Obama names new military leadership team

Army Gen. Martin Dempsey tapped as new chairman of Joint Chiefs of Staff, Navy Adm. James A. Winnefeld Jr. named vice chairman and Gen. Ray Odierno designated to be Army chief of staff.

President Obama moved Monday to "complete our team at the Pentagon" by nominating Army Gen. Martin Dempsey as the new chairman of the Joint Chiefs of Staff, Navy Adm. James A. "Sandy" Winnefeld Jr. as vice chairman and Army Gen. Ray Odierno as Dempsey's replacement as Army chief of staff.

In a Rose Garden ceremony where he took no questions, Obama urged the Senate to confirm Dempsey, Winnefeld and Odierno "as soon as possible."

Dempsey was confirmed only last month as Army chief of staff, his elevation to chairman of the Joint Chiefs a recognition of his ability to work well within the Pentagon bureaucracy and win the trust of those closest to Obama and his national security team. Marine Gen. James Cartwright was once thought the top contender to replace current Joint Chiefs Chairman, Adm. Mike Mullen. Mullen's term expires in September.

"Marty, your tenure as chief may go down as one of the shortest in army history," Obama said in the bright morning sun as Dempsey stood alongside on the Rose Garden stairs. "But it is your lifetime of accomplishment that brings us here today."

Dempsey is an infantry officer who once commanded the Army's storied 1st Armored Division, Old Ironsides, early in the Iraq War. He later held security and training commands in Iraq. Before he was nominated to be chief of staff in April, he was the military's training and doctrine chief.

Ironically, Dempsey will be first Army chief to hold the job since 2001, following an Air Force general, a Marine general, and a Navy admiral.

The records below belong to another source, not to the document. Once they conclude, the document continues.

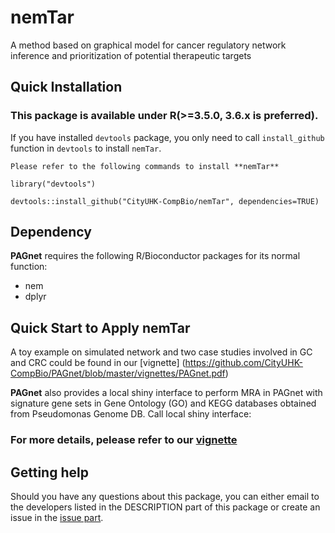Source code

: # nemTar
A method based on graphical model for cancer regulatory network inference and prioritization of potential therapeutic targets
## Quick Installation

### This package is available under R(>=3.5.0, 3.6.x is preferred).

If you have installed `devtools` package, you only need to call `install_github` function in `devtools` to install `nemTar`.

```
Please refer to the following commands to install **nemTar**

library("devtools")

devtools::install_github("CityUHK-CompBio/nemTar", dependencies=TRUE)

```

## Dependency

**PAGnet** requires the following R/Bioconductor packages for its normal function:

- nem
- dplyr

## Quick Start to Apply **nemTar**

A toy example on simulated network and two case studies involved in GC and CRC could be found in our [vignette] (https://github.com/CityUHK-CompBio/PAGnet/blob/master/vignettes/PAGnet.pdf)

**PAGnet** also provides a local shiny interface to perform MRA in PAGnet with signature gene sets in Gene Ontology (GO) and KEGG databases obtained from Pseudomonas Genome DB.
Call local shiny interface:

### For more details, pelease refer to our [vignette](https://github.com/CityUHK-CompBio/PAGnet/blob/master/vignettes/PAGnet.pdf)

## Getting help

Should you have any questions about this package, you can either email to the developers listed in the DESCRIPTION part of this package or create an issue in the [issue part](https://github.com/CityUHK-CompBio/PAGnet/issues).
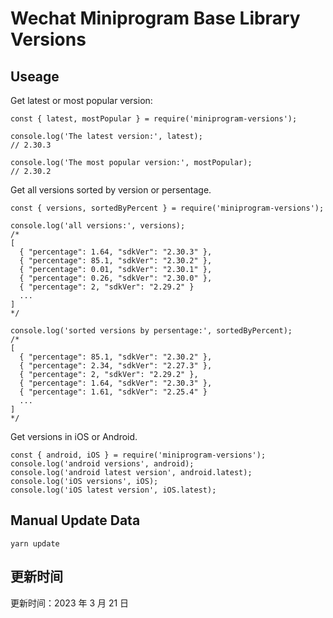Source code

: 
# Wechat Miniprogram Base Library Versions

## Useage

Get latest or most popular version:

```;
const { latest, mostPopular } = require('miniprogram-versions');

console.log('The latest version:', latest);
// 2.30.3

console.log('The most popular version:', mostPopular);
// 2.30.2

```

Get all versions sorted by version or persentage.

```
const { versions, sortedByPercent } = require('miniprogram-versions');

console.log('all versions:', versions);
/*
[
  { "percentage": 1.64, "sdkVer": "2.30.3" },
  { "percentage": 85.1, "sdkVer": "2.30.2" },
  { "percentage": 0.01, "sdkVer": "2.30.1" },
  { "percentage": 0.26, "sdkVer": "2.30.0" },
  { "percentage": 2, "sdkVer": "2.29.2" }
  ...
]
*/

console.log('sorted versions by persentage:', sortedByPercent);
/*
[
  { "percentage": 85.1, "sdkVer": "2.30.2" },
  { "percentage": 2.34, "sdkVer": "2.27.3" },
  { "percentage": 2, "sdkVer": "2.29.2" },
  { "percentage": 1.64, "sdkVer": "2.30.3" },
  { "percentage": 1.61, "sdkVer": "2.25.4" }
  ...
]
*/
```

Get versions in iOS or Android.

```
const { android, iOS } = require('miniprogram-versions');
console.log('android versions', android);
console.log('android latest version', android.latest);
console.log('iOS versions', iOS);
console.log('iOS latest version', iOS.latest);
```

## Manual Update Data

```
yarn update
```

## 更新时间

更新时间：2023 年 3 月 21 日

Dempsey is a close friend of Gen. David Petraeus, the mastermind of the wars in Iraq and Afghanistan, who has been nominated to take over the Central Intelligence Agency. Dempsey will take over at a time when the President's military priorities are about curtailment - a withdrawal of troops from Afghanistan, budget cuts across all the branches, and the repeal of "don't ask, don't tell."

Of Mullen, Obama said: "Like President Bush before me, I have deeply valued Mike's professional steadiness and his personal integrity." Obama said history will also remember Mullen "as the chairman who said what he believed was right and declared no one in uniform should ever have to sacrifice their integrity to serve their county." This was a nod to Mullen's important role in moving the Pentagon to end the Clinton-era policy of "Don't Ask, Don't Tell" regarding the ability of gays to serve openly in the armed services.

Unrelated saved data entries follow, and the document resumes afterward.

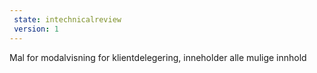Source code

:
 ```yaml
---
 state: intechnicalreview
 version: 1
---
```

Mal for modalvisning for klientdelegering, inneholder alle mulige innhold
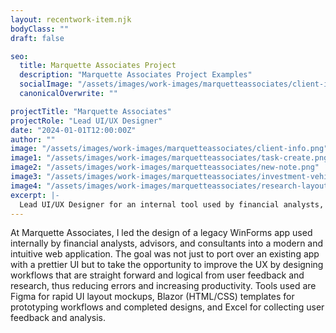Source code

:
 ```yaml
---
layout: recentwork-item.njk
bodyClass: ""
draft: false

seo:
  title: Marquette Associates Project
  description: "Marquette Associates Project Examples" 
  socialImage: "/assets/images/work-images/marquetteassociates/client-info.png"
  canonicalOverwrite: ""

projectTitle: "Marquette Associates"
projectRole: "Lead UI/UX Designer"
date: "2024-01-01T12:00:00Z"
author: ""
image: "/assets/images/work-images/marquetteassociates/client-info.png"
image1: "/assets/images/work-images/marquetteassociates/task-create.png"
image2: "/assets/images/work-images/marquetteassociates/new-note.png"
image3: "/assets/images/work-images/marquetteassociates/investment-vehicle.png"
image4: "/assets/images/work-images/marquetteassociates/research-layout.png"
excerpt: |-
  Lead UI/UX Designer for an internal tool used by financial analysts, advisors, and consultants for their day to day workflow.
---
```


At Marquette Associates, I led the design of a legacy WinForms app used internally by financial analysts, advisors, and consultants into a modern and intuitive web application. The goal was not just to port over an existing app with a prettier UI but to take the opportunity to improve the UX by designing workflows that are straight forward and logical from user feedback and research, thus reducing errors and increasing productivity. Tools used are Figma for rapid UI layout mockups, Blazor (HTML/CSS) templates for prototyping workflows and completed designs, and Excel for collecting user feedback and analysis.

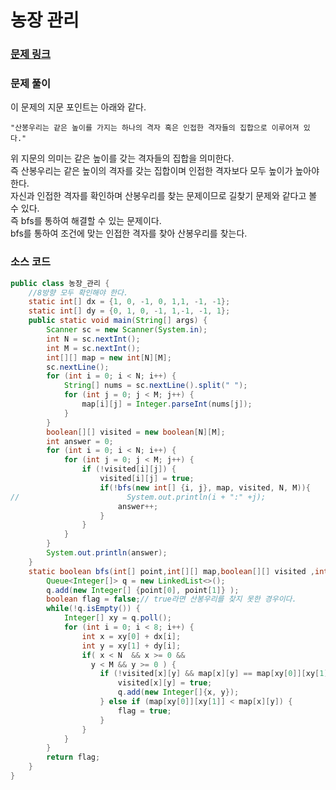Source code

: # 농장 관리

### [문제 링크](https://www.acmicpc.net/problem/1245)

### 문제 풀이
이 문제의 지문 포인트는 아래와 같다.</br>
```
"산봉우리는 같은 높이를 가지는 하나의 격자 혹은 인접한 격자들의 집합으로 이루어져 있다."
```
위 지문의 의미는 같은 높이를 갖는 격자들의 집합을 의미한다. </br> 
즉 산봉우리는 같은 높이의 격자를 갖는 집합이며 인접한 격자보다 모두 높이가 높아야 한다.  </br>
자신과 인접한 격자를 확인하며 산봉우리를 찾는 문제이므로 길찾기 문제와 같다고 볼 수 있다. </br>
즉 bfs를 통하여 해결할 수 있는 문제이다. </br>
bfs를 통하여 조건에 맞는 인접한 격자를 찾아 산봉우리를 찾는다. </br>

### 소스 코드
```java
public class 농장_관리 {
    //8방향 모두 확인해야 한다.
    static int[] dx = {1, 0, -1, 0, 1,1, -1, -1};
    static int[] dy = {0, 1, 0, -1, 1,-1, -1, 1};
    public static void main(String[] args) {
        Scanner sc = new Scanner(System.in);
        int N = sc.nextInt();
        int M = sc.nextInt();
        int[][] map = new int[N][M];
        sc.nextLine();
        for (int i = 0; i < N; i++) {
            String[] nums = sc.nextLine().split(" ");
            for (int j = 0; j < M; j++) {
                map[i][j] = Integer.parseInt(nums[j]);
            }
        }
        boolean[][] visited = new boolean[N][M];
        int answer = 0;
        for (int i = 0; i < N; i++) {
            for (int j = 0; j < M; j++) {
                if (!visited[i][j]) {
                    visited[i][j] = true;
                    if(!bfs(new int[] {i, j}, map, visited, N, M)){
//                        System.out.println(i + ":" +j);
                        answer++;
                    }
                }
            }
        }
        System.out.println(answer);
    }
    static boolean bfs(int[] point,int[][] map,boolean[][] visited ,int N, int M) {
        Queue<Integer[]> q = new LinkedList<>();
        q.add(new Integer[] {point[0], point[1]} );
        boolean flag = false;// true라면 산봉우리를 찾지 못한 경우이다.
        while(!q.isEmpty()) {
            Integer[] xy = q.poll();
            for (int i = 0; i < 8; i++) {
                int x = xy[0] + dx[i];
                int y = xy[1] + dy[i];
                if( x < N  && x >= 0 &&
                  y < M && y >= 0 ) {
                    if (!visited[x][y] && map[x][y] == map[xy[0]][xy[1]]) {
                        visited[x][y] = true;
                        q.add(new Integer[]{x, y});
                    } else if (map[xy[0]][xy[1]] < map[x][y]) {
                        flag = true;
                    }
                }
            }
        }
        return flag;
    }
}

```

Obama called Dempsey "one of our nation's most respected and battle-tested generals," adding that Dempsey's pivotal role in counter-insurgency operations in Iraq and subsequent training of Iraqi Army and police means he "knows nations must ultimately take responsibility for their own security." Though his tenure as Army Chief of Staff was brief, Obama sought to quote Dempsey on his first day in that role: "We will provide whatever it takes to achieve our objectives in the current fight."

Obama praised Winnefeld for a career of Navy leadership and singled out his decision on 9/11 as his carrier group, the USS Enterprise, was steaming back home from a six-month Persian Gulf deployment. "Rather than wait for orders," Obama said. "Sandy took the initiative, reversed course and put his ship and aircraft within range of Afghanistan by the next morning -- setting the stage for the strikes that followed. " Winnefeld's aircraft flew more than 700 missions over Afghanistan.

Obama called Odierno "one the army's most accomplished soldiers" and cited what he described as three "pivotal deployments in Iraq." Under Odierno's various commands, U.S. forces captured Iraqi dictator Saddam Hussein in 2003 from a spider hole near a farm in Tikrit, in northern Iraq; led counter-insurgency forces during the 2007 surge; and transferred responsibility for security to Iraqi forces and oversaw the formal end of U.S. combat operations there. "Ray understands what the Army must do to prevail," Obama said.

All three nominees, Obama said, have the respect "of our friends in Congress." If confirmed, Dempsey, Winnefeld and Odierno will join former CIA Director Leon Panetta, whom Obama recently nominated as Secretary of Defense to succeed Robert Gates. Obama also nominated Army Gen. David Petraeus, currently commander of U.S. forces in Afghanistan and the former head of Central Command, to lead the CIA.